Imagine um moleque remelento em uma Indaiatuba em versão menor e mais caipira. Imagine esse mesmo moleque vendo a versão completa do Aurélio na biblioteca da cidade, tomando ciência das primeiras palavras mais elaboradas em papel-bíblia. Imagine a frustração em não poder levar para casa, e pior: nem podendo comprar. Agora tenho um Houaiss. Papel-bíblia. 447 mil verbetes.
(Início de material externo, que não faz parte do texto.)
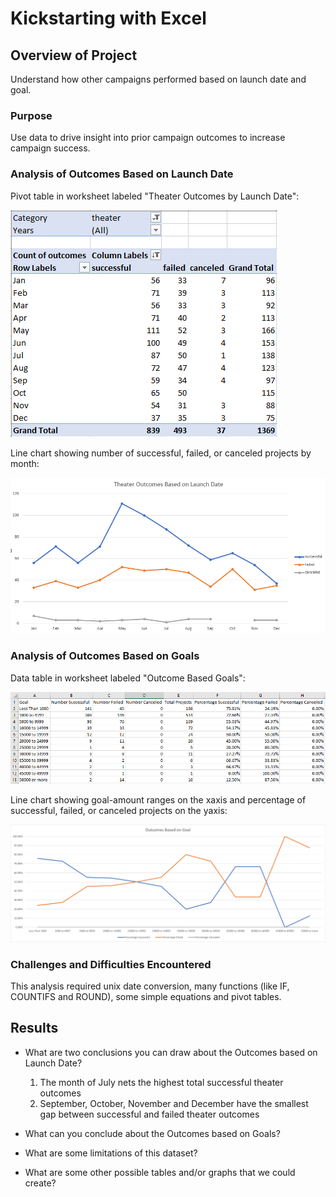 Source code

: # Kickstarting with Excel

## Overview of Project

Understand how other campaigns performed based on launch date and goal. 

### Purpose
Use data to drive insight into prior campaign outcomes to increase campaign success. 

### Analysis of Outcomes Based on Launch Date

Pivot table in worksheet labeled "Theater Outcomes by Launch Date":

![Parent Category Outcomes.png](https://github.com/krisnagoda/kickstarter-analysis/blob/5546f68f30a49dd57dfb42bc90d6f2a46d5f20b5/Theater_Outcomes_vs_Launch_Pivot.png)

Line chart showing number of successful, failed, or canceled projects by month:

![Parent Category Outcomes.png](https://github.com/krisnagoda/kickstarter-analysis/blob/5546f68f30a49dd57dfb42bc90d6f2a46d5f20b5/Theater_Outcomes_vs_Launch.png)

### Analysis of Outcomes Based on Goals

Data table in worksheet labeled "Outcome Based Goals":

![Outcome_Based_Goals_Data.png](https://github.com/krisnagoda/kickstarter-analysis/blob/29b5752e4fde6296e7323598f8e077c21c1e4b48/Outcome_Based_Goals_Data.png)

Line chart showing goal-amount ranges on the xaxis and percentage of successful, failed, or canceled projects on the yaxis:

![Outcomes_vs_Goals.png](https://github.com/krisnagoda/kickstarter-analysis/blob/8e5ae125d74f39fcc1b0dd17e29e47116d9653c6/Outcomes_vs_Goals.png)

### Challenges and Difficulties Encountered

This analysis required unix date conversion, many functions (like IF, COUNTIFS and ROUND), some simple equations and pivot tables. 

## Results

- What are two conclusions you can draw about the Outcomes based on Launch Date?

  1. The month of July nets the highest total successful theater outcomes
  2. September, October, November and December have the smallest gap between successful and failed theater outcomes

- What can you conclude about the Outcomes based on Goals?

- What are some limitations of this dataset?

- What are some other possible tables and/or graphs that we could create?
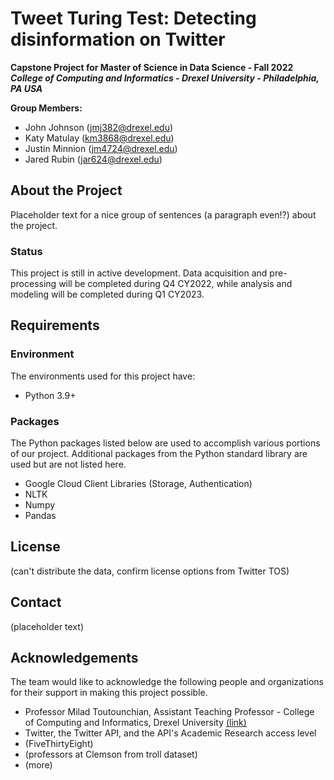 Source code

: # Tweet Turing Test: Detecting disinformation on Twitter

**Capstone Project for Master of Science in Data Science  - Fall 2022
_College of Computing and Informatics - Drexel University - Philadelphia, PA USA_**

**Group Members:**
- John Johnson (jmj382@drexel.edu)
- Katy Matulay (km3868@drexel.edu)
- Justin Minnion (jm4724@drexel.edu)
- Jared Rubin (jar624@drexel.edu)

## About the Project
Placeholder text for a nice group of sentences (a paragraph even!?) about the project.
### Status
This project is still in active development. Data acquisition and pre-processing will be completed during Q4 CY2022, while analysis and modeling will be completed during Q1 CY2023.

## Requirements
### Environment
The environments used for this project have:
- Python 3.9+

### Packages
The Python packages listed below are used to accomplish various portions of our project. Additional packages from the Python standard library are used but are not listed here.
- Google Cloud Client Libraries (Storage, Authentication)
- NLTK
- Numpy
- Pandas

## License
(can't distribute the data, confirm license options from Twitter TOS)

## Contact
(placeholder text)

## Acknowledgements
The team would like to acknowledge the following people and organizations for their support in making this project possible.

- Professor Milad Toutounchian, Assistant Teaching Professor - College of Computing and Informatics, Drexel University [(link)](https://drexel.edu/cci/about/directory/T/Toutounchian-Milad/)
- Twitter, the Twitter API, and the API's Academic Research access level
- (FiveThirtyEight)
- (professors at Clemson from troll dataset)
- (more)

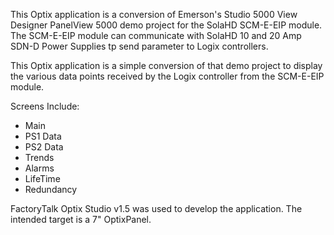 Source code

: This Optix application is a conversion of Emerson's Studio 5000 View Designer PanelView 5000 demo project for the SolaHD SCM-E-EIP module.  The SCM-E-EIP module can communicate with SolaHD 10 and 20 Amp SDN-D Power Supplies tp send parameter to Logix controllers.

This Optix application is a simple conversion of that demo project to display the various data points received by the Logix controller from the SCM-E-EIP module.

Screens Include:
 - Main
 - PS1 Data
 - PS2 Data
 - Trends
 - Alarms
 - LifeTime
 - Redundancy

FactoryTalk Optix Studio v1.5 was used to develop the application.  The intended target is a 7" OptixPanel.   
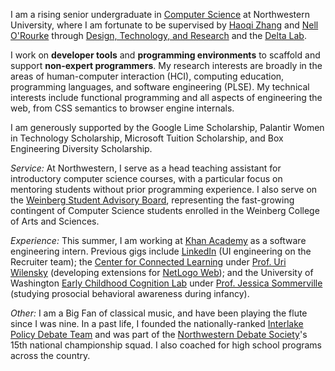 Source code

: I am a rising senior undergraduate in [Computer Science](http://eecs.northwestern.edu) at Northwestern University, where I am fortunate to be supervised by [Haoqi Zhang](http://users.eecs.northwestern.edu/~hq) and [Nell O'Rourke](http://www.eleanorourke.com) through [Design, Technology, and Research](http://dtr.northwestern.edu) and the [Delta Lab](http://delta.northwestern.edu). 

I work on **developer tools** and **programming environments** to scaffold and support **non-expert programmers**. My research interests are broadly in the areas of human-computer interaction (HCI), computing education, programming languages, and software engineering (PLSE). My technical interests include functional programming and all aspects of engineering the web, from CSS semantics to browser engine internals.

I am generously supported by the Google Lime Scholarship, Palantir Women in Technology Scholarship, Microsoft Tuition Scholarship, and Box Engineering Diversity Scholarship.

*Service:* At Northwestern, I serve as a head teaching assistant for introductory computer science courses, with a particular focus on mentoring students without prior programming experience. I also serve on the [Weinberg Student Advisory Board](http://www.weinberg.northwestern.edu/undergraduate/enrichment-opportunities/sab/), representing the fast-growing contingent of Computer Science students enrolled in the Weinberg College of Arts and Sciences.

*Experience:* This summer, I am working at [Khan Academy](http://engineering.khanacademy.org/) as a software engineering intern. Previous gigs include [LinkedIn](https://engineering.linkedin.com/) (UI engineering on the Recruiter team); the [Center for Connected Learning](http://ccl.northwestern.edu/) under [Prof. Uri Wilensky](http://ccl.northwestern.edu/Uri.shtml) (developing extensions for [NetLogo Web](http://netlogoweb.org)); and the University of Washington [Early Childhood Cognition Lab](http://depts.washington.edu/eccl/) under [Prof. Jessica Sommerville](http://depts.washington.edu/eccl/people/) (studying prosocial behavioral awareness during infancy).

*Other:* I am a Big Fan of classical music, and have been playing the flute since I was nine. In a past life, I founded the nationally-ranked [Interlake Policy Debate Team](http://www.interlakedebate.org/) and was part of the [Northwestern Debate Society](https://www.communication.northwestern.edu/learn/student_activities/debate)'s 15th national championship squad. I also coached for high school programs across the country.

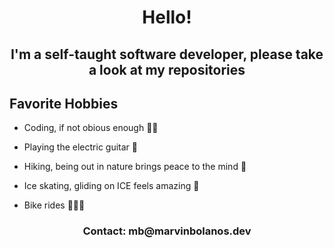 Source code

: <h1 align="center">Hello!</h1>
<h2 align="center">I'm a self-taught software developer, please take a look at my repositories</h2>

## Favorite Hobbies
<ul>
  
  <li> Coding, if not obious enough 👨‍💻</li>
  <p></p>
  
  <li> Playing the electric guitar 🎸</li>
  <p></p>
  
  <li> Hiking, being out in nature brings peace to the mind 🌲</li>
  <p></p>
  
  
  <li> Ice skating, gliding on ICE feels amazing 🏒</li>
  <p></p>
  
  <li> Bike rides 🚵🏻‍♂️</li>
  <p></p>

</ul>

<h3 align="center">Contact: mb@marvinbolanos.dev
</h3>
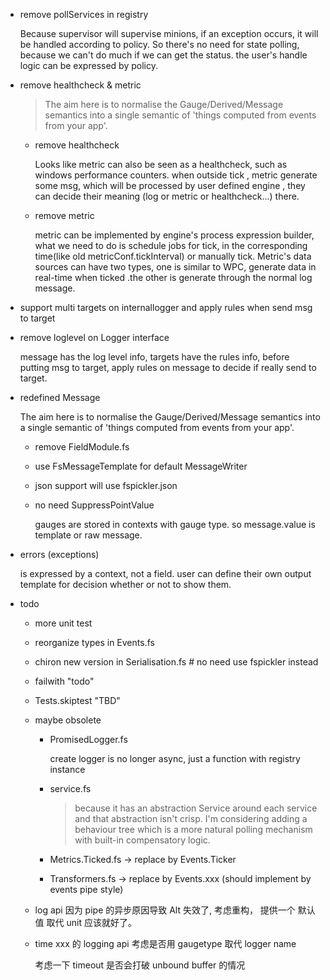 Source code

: - remove pollServices in registry

  Because supervisor will supervise minions, if an exception occurs, it will be handled according to policy. So there's no need for state polling, because we can't do much if we can get the status. the user's handle logic can be expressed by policy.

- remove healthcheck & metric

  >  The aim here is to normalise the Gauge/Derived/Message semantics into a single semantic of 'things computed from events from your app'.

  - remove healthcheck

    Looks like metric can also be seen as a healthcheck, such as windows performance counters. when outside tick , metric generate some msg, which will be processed by user defined engine , they can decide their meaning (log or metric or healthcheck...) there.

  - remove metric

    metric can be implemented by engine's process expression builder, what we need to do is schedule jobs for tick, in the corresponding time(like old metricConf.tickInterval) or manually tick. Metric's data sources can have two types, one is similar to WPC, generate data in real-time when ticked .the other is generate through the normal log message.

- support multi targets on internallogger and apply rules when send msg to target
- remove loglevel on Logger interface

  message has the log level info, targets have the rules info, before putting msg to target, apply rules on message to decide if really send to target.

- redefined Message

  The aim here is to normalise the Gauge/Derived/Message semantics into a single semantic of 'things computed from events from your app'.

  - remove FieldModule.fs
  - use FsMessageTemplate for default MessageWriter
  - json support will use fspickler.json
  - no need SuppressPointValue

    gauges are stored in contexts with gauge type. so message.value is template or raw message.

- errors (exceptions) 

  is expressed by a context, not a field. user can define their own output template for decision whether or not to show them. 

- todo

  - more unit test
  - reorganize types in Events.fs
  - chiron new version in Serialisation.fs  # no need use fspickler instead
  - failwith "todo"
  - Tests.skiptest "TBD"
  - maybe obsolete
    - PromisedLogger.fs

      create logger is no longer async, just a function with registry instance

    - service.fs

      > because it has an abstraction Service around each service and that abstraction isn't crisp. I'm considering adding a behaviour tree which is a more natural polling mechanism with built-in compensatory logic.

    - Metrics.Ticked.fs  ->  replace by Events.Ticker
    - Transformers.fs -> replace by Events.xxx (should implement by events pipe style)
  - log api 因为 pipe 的异步原因导致 Alt<Promise> 失效了, 考虑重构， 提供一个 默认值 取代 unit 应该就好了。
  - time xxx 的 logging api 考虑是否用 gaugetype 取代 logger name
    
    考虑一下 timeout 是否会打破 unbound buffer 的情况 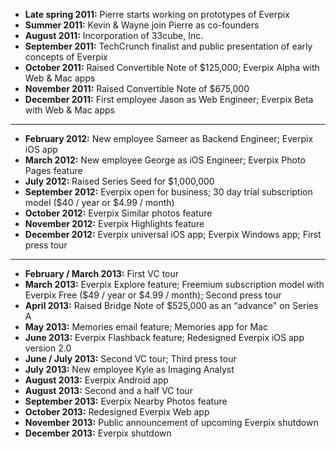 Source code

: * **Late spring 2011:** Pierre starts working on prototypes of Everpix
* **Summer 2011:** Kevin & Wayne join Pierre as co-founders
* **August 2011:** Incorporation of 33cube, Inc.
* **September 2011:** TechCrunch finalist and public presentation of early concepts of Everpix
* **October 2011:** Raised Convertible Note of $125,000; Everpix Alpha with Web & Mac apps
* **November 2011:** Raised Convertible Note of $675,000
* **December 2011:** First employee Jason as Web Engineer; Everpix Beta with Web & Mac apps

---

* **February 2012:** New employee Sameer as Backend Engineer; Everpix iOS app
* **March 2012:** New employee George as iOS Engineer; Everpix Photo Pages feature
* **July 2012:** Raised Series Seed for $1,000,000
* **September 2012:** Everpix open for business; 30 day trial subscription model ($40 / year or $4.99 / month)
* **October 2012:** Everpix Similar photos feature
* **November 2012:** Everpix Highlights feature
* **December 2012:** Everpix universal iOS app; Everpix Windows app; First press tour

---

* **February / March 2013:** First VC tour
* **March 2013:** Everpix Explore feature; Freemium subscription model with Everpix Free ($49 / year or $4.99 / month); Second press tour
* **April 2013:** Raised Bridge Note of $525,000 as an “advance" on Series A
* **May 2013:** Memories email feature; Memories app for Mac
* **June 2013:** Everpix Flashback feature; Redesigned Everpix iOS app version 2.0
* **June / July 2013:** Second VC tour; Third press tour
* **July 2013:** New employee Kyle as Imaging Analyst
* **August 2013:** Everpix Android app
* **August 2013:** Second and a half VC tour
* **September 2013:** Everpix Nearby Photos feature
* **October 2013:** Redesigned Everpix Web app
* **November 2013:** Public announcement of upcoming Everpix shutdown
* **December 2013:** Everpix shutdown

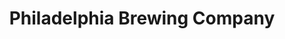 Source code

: ---
title: "Philadelphia Brewing Company"
url: /philadelphia/philadelphia-brewing-company/
shop: Spirituosen
---
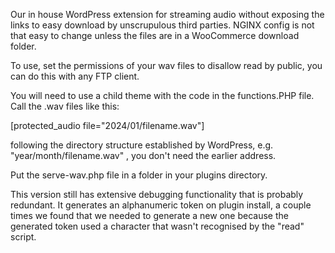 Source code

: Our in house WordPress extension for streaming audio without exposing the links to easy download by unscrupulous third parties. NGINX config is not that easy to change unless the files are in a WooCommerce download folder.

To use, set the permissions of your wav files to disallow read by public, you can do this with any FTP client.

You will need to use a child theme with the code in the functions.PHP file. Call the .wav files like this:

[protected_audio file="2024/01/filename.wav"]

following the directory structure established by WordPress, e.g. "year/month/filename.wav" , you don't need the earlier address.

Put the serve-wav.php file in a folder in your plugins directory.

This version still has extensive debugging functionality that is probably redundant. It generates an alphanumeric token on plugin install, a couple times we found that we needed to generate a new one because the generated token used a character that wasn't recognised by the "read" script.
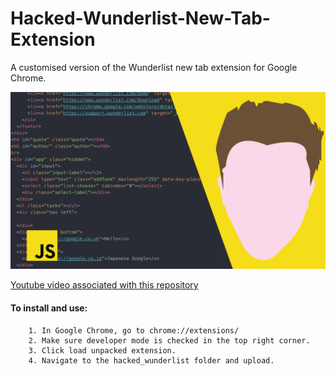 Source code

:# Hacked-Wunderlist-New-Tab-Extension
A customised version of the Wunderlist new tab extension for Google Chrome.


![Video Thumbnail](/Thumbnail_wunderlist.jpg)

[Youtube video associated with this repository](url)

#### To install and use: 
        1. In Google Chrome, go to chrome://extensions/
        2. Make sure developer mode is checked in the top right corner. 
        3. Click load unpacked extension. 
        4. Navigate to the hacked_wunderlist folder and upload. 
        
        
  
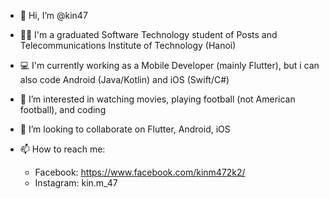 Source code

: - 👋 Hi, I’m @kin47
- 🧑‍🎓 I'm a graduated Software Technology student of Posts and Telecommunications Institute of Technology (Hanoi)
- 💻 I'm currently working as a Mobile Developer (mainly Flutter), but i can also code Android (Java/Kotlin) and iOS (Swift/C#)
- 👀 I’m interested in watching movies, playing football (not American football), and coding
- 💞️ I’m looking to collaborate on Flutter, Android, iOS

- 📫 How to reach me: 
  + Facebook: https://www.facebook.com/kinm472k2/
  + Instagram: kin.m_47

<!---
kin47/kin47 is a ✨ special ✨ repository because its `README.md` (this file) appears on your GitHub profile.
You can click the Preview link to take a look at your changes.
--->
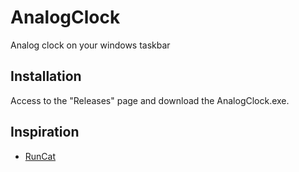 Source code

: # AnalogClock

Analog clock on your windows taskbar

## Installation

Access to the "Releases" page and download the AnalogClock.exe.

## Inspiration

- [RunCat](https://github.com/Kyome22/RunCat_for_windows/)
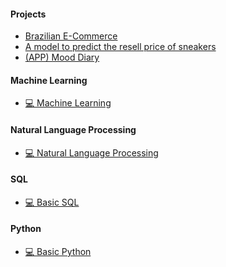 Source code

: 
#### Projects
* [Brazilian E-Commerce](https://github.com/hyuuunn/Project/tree/main/1_project)
* [A model to predict the resell price of sneakers](https://github.com/hyuuunn/Project/tree/main/2_project)
* [(APP) Mood Diary](https://github.com/hyuuunn/Project/tree/main/0_project)

#### Machine Learning
* [💻 Machine Learning](https://github.com/hyuuunn/AI)

#### Natural Language Processing
* [💻 Natural Language Processing](https://github.com/hyuuunn/Natural-Language-Processing)
 
#### SQL
* [💻 Basic SQL](https://github.com/hyuuunn/SQL)
 
#### Python
* [💻 Basic Python](https://github.com/hyuuunn/Python)


<!---
hyuuunn/hyuuunn is a ✨ special ✨ repository because its `README.md` (this file) appears on your GitHub profile.
You can click the Preview link to take a look at your changes.

<a href="https://github.com/corazzon/finance-data-analysis"><img src="https://cdn.inflearn.com/public/courses/326383/cover/4c038b06-8afa-4ae8-b14a-5ed22cfabce0/326383-eng.png" width=242></a>
<a href="http://bit.ly/inflearn-kaggle-survey-2020" style="float:left"><img src="https://cdn.inflearn.com/public/courses/326366/cover/972de19c-79c3-4f2f-a4d4-472f301127f9" width=242></a>
<a href="https://github.com/corazzon/cracking-the-pandas-cheat-sheet" style="float:left"><img src="https://cdn.inflearn.com/public/courses/324030/course_cover/159651c0-3994-463b-8ece-be3b4c52709c/pandas_bje.png" width=242></a>
<a href="https://bit.ly/inflearn-nlp-tutorial" style="float:left"><img src="https://cdn.inflearn.com/wp-content/uploads/review_analysis.jpg" width=242></a>
<a href="https://programmers.co.kr/learn/courses/21"><img src="https://s3.ap-northeast-2.amazonaws.com/grepp-cloudfront/programmers_imgs/learn/thumb-course-datascience.jpg" width=242></a>

Here are some ideas to get you started:

- 👋 Hi, I’m @hyuuunn
- 👀 I’m interested in ...
- 🔭 I’m currently working on ...
- 🌱 I’m currently learning ...
- 💞️👯 I’m looking to collaborate on ...
- 🤔 I’m looking for help with ...
- 📫 How to reach me ...00
- 💬 Ask me about ...
- 😄 Pronouns: ...
- ⚡ Fun fact: ...
📋📊📚📑💻⚡️🐍📈🌤🌦🌱
--->
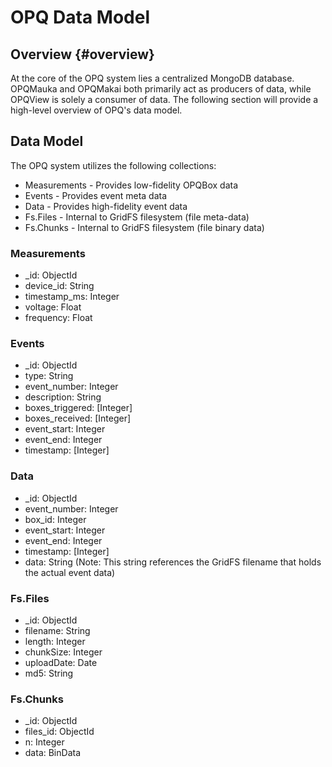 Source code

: # OPQ Data Model

## Overview {#overview}

At the core of the OPQ system lies a centralized MongoDB database. OPQMauka and OPQMakai both primarily act as producers of data, while OPQView is solely a consumer of data.
The following section will provide a high-level overview of OPQ's data model.

## Data Model

The OPQ system utilizes the following collections:
* Measurements - Provides low-fidelity OPQBox data
* Events - Provides event meta data
* Data - Provides high-fidelity event data
* Fs.Files - Internal to GridFS filesystem (file meta-data)
* Fs.Chunks - Internal to GridFS filesystem (file binary data)


### Measurements

* _id: ObjectId
* device_id: String
* timestamp_ms: Integer
* voltage: Float
* frequency: Float

### Events

* _id: ObjectId
* type: String
* event_number: Integer
* description: String
* boxes_triggered: [Integer]
* boxes_received: [Integer]
* event_start: Integer
* event_end: Integer
* timestamp: [Integer]

### Data

* _id: ObjectId
* event_number: Integer
* box_id: Integer
* event_start: Integer
* event_end: Integer
* timestamp: [Integer]
* data: String (Note: This string references the GridFS filename that holds the actual event data)

### Fs.Files
* _id: ObjectId
* filename: String
* length: Integer
* chunkSize: Integer
* uploadDate: Date
* md5: String

### Fs.Chunks
* _id: ObjectId
* files_id: ObjectId
* n: Integer
* data: BinData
E não usei nenhum deles pra postar algo aqui.

Se bem que existe a metalinguagem. Usar o objeto pra falar sobre o próprio objeto. Usei isso uma vez, e até gostei. Foi um lance ficcional bastante satisfatório. Acho que estou fazendo isso nesse exato momento. E enfim, após sete meses, algo foi postado aqui. Antes que isso me assombre de novo.

Não que eu acredite em fantasmas. Não acredito. Até o momento em que eles puxam minha sintaxe embaixo da cama.